▸ TRY IT:
Starting with the line that contains "catalogues d’un magazine E-commerce." and stopping after the line that contains "- [:warning: License](#warning-license)", copy the entries below exactly. Include nothing else.

Records drawn from a dataset
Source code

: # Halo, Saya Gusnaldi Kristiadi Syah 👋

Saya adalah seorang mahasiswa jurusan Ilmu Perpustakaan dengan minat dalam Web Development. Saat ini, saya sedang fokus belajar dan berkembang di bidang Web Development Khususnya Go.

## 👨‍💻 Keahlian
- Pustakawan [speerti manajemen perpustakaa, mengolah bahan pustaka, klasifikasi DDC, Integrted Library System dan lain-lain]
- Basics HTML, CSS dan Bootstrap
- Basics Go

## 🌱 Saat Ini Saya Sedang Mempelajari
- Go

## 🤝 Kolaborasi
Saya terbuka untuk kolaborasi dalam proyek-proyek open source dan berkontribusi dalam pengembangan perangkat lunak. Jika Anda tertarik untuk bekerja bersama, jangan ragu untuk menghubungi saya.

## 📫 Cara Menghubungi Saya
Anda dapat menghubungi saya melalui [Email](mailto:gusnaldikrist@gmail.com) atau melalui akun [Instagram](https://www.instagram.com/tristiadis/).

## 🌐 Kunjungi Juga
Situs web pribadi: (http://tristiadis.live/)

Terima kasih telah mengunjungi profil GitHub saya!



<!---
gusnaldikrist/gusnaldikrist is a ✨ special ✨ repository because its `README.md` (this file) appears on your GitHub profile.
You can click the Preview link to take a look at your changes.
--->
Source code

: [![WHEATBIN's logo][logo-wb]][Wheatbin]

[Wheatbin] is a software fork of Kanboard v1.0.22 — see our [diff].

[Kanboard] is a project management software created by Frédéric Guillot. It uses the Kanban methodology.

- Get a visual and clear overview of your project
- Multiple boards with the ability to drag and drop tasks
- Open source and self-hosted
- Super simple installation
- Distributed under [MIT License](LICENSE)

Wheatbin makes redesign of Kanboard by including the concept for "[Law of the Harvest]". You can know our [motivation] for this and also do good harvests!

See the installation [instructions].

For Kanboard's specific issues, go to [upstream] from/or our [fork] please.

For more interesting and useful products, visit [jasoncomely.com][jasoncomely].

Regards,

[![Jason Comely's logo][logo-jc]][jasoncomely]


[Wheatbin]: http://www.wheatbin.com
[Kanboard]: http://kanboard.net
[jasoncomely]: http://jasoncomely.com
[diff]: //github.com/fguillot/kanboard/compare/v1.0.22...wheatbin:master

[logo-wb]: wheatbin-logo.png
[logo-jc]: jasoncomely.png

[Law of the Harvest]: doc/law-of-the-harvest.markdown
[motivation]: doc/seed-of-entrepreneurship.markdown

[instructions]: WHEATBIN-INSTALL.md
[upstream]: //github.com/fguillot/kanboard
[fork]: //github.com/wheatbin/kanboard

---

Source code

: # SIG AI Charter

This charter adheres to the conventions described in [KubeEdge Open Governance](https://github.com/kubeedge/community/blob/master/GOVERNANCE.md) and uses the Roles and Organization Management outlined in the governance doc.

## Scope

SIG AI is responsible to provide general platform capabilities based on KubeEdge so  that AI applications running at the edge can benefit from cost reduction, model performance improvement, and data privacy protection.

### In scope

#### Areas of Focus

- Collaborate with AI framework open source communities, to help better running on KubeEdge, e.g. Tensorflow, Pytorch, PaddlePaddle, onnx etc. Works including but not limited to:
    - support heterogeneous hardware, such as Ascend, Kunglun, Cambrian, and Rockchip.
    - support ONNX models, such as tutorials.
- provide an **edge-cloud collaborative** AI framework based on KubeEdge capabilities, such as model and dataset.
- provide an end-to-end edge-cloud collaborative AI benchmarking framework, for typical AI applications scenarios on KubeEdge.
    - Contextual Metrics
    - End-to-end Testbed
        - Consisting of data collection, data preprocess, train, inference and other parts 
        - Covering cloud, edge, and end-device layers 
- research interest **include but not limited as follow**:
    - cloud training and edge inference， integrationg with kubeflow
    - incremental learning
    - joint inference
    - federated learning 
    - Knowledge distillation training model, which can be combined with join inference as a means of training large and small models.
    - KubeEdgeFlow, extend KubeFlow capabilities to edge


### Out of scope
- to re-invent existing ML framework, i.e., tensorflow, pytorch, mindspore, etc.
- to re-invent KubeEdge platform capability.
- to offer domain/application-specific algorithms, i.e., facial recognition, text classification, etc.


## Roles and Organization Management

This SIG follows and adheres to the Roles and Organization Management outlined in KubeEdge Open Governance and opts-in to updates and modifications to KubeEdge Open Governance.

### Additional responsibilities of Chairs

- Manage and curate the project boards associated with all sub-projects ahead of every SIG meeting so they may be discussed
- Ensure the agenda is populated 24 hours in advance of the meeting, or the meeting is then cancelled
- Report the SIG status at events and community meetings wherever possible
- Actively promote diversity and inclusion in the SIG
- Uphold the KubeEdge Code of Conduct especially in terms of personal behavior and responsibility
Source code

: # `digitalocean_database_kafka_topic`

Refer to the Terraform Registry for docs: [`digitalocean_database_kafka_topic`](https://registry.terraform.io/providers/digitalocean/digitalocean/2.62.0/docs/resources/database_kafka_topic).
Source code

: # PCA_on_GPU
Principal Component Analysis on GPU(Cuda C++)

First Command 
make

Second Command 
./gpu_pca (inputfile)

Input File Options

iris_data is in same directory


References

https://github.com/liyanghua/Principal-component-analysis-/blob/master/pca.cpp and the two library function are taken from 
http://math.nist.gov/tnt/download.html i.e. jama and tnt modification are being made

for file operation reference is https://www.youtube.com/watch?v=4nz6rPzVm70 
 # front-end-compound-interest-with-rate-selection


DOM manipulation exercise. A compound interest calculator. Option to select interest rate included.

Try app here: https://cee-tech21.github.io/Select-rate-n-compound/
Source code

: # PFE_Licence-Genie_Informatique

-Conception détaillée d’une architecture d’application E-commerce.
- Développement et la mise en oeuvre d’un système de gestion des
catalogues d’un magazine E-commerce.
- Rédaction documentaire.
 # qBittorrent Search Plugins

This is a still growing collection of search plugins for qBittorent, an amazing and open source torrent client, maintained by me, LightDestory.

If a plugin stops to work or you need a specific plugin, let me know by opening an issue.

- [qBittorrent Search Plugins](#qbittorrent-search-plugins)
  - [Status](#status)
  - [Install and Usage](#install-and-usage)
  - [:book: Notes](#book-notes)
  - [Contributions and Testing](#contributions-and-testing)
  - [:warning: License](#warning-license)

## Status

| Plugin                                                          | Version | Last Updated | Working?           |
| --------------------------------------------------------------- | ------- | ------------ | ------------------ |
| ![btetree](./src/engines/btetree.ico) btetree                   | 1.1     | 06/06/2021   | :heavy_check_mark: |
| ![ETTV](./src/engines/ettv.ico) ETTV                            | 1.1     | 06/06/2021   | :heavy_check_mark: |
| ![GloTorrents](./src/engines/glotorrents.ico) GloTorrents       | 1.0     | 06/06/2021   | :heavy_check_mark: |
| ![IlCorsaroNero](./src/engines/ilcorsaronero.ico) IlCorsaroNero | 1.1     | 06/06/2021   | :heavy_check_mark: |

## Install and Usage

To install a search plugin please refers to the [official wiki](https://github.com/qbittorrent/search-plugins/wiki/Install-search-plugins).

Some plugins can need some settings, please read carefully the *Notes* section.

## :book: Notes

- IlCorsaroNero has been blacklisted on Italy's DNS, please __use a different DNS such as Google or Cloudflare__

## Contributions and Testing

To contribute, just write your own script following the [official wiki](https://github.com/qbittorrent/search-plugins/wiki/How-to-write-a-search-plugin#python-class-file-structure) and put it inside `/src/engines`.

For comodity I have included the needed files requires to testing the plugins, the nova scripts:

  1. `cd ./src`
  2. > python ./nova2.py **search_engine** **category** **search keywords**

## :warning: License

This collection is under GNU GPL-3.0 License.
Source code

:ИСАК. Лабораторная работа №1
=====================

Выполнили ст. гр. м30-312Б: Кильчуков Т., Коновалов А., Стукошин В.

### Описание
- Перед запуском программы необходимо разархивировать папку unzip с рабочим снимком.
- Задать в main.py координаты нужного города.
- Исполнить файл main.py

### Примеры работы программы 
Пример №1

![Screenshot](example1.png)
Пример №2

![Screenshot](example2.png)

--

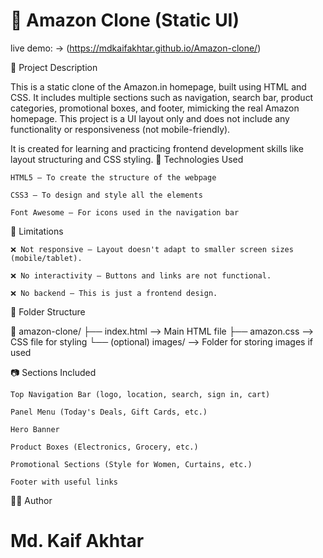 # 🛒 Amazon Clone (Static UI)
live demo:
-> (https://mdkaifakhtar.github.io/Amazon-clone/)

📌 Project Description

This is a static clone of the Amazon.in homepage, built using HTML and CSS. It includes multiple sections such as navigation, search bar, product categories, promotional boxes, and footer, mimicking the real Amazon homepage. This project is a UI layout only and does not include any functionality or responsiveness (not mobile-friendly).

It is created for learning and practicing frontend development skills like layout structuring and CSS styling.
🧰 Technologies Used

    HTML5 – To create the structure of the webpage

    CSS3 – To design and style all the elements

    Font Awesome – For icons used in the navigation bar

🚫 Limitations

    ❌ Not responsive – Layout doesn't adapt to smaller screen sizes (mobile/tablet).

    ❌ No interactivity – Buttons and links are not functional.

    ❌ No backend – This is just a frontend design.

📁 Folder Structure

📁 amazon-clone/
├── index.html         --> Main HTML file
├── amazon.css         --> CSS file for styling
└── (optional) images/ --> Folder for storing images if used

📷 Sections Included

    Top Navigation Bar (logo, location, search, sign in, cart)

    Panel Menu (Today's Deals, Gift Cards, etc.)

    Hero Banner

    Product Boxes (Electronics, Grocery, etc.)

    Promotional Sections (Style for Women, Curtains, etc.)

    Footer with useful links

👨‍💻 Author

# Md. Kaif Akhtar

▸ ANSWER TO THIS EXERCISE:
catalogues d’un magazine E-commerce.
- Rédaction documentaire.
 # qBittorrent Search Plugins

This is a still growing collection of search plugins for qBittorent, an amazing and open source torrent client, maintained by me, LightDestory.

If a plugin stops to work or you need a specific plugin, let me know by opening an issue.

- [qBittorrent Search Plugins](#qbittorrent-search-plugins)
  - [Status](#status)
  - [Install and Usage](#install-and-usage)
  - [:book: Notes](#book-notes)
  - [Contributions and Testing](#contributions-and-testing)
  - [:warning: License](#warning-license)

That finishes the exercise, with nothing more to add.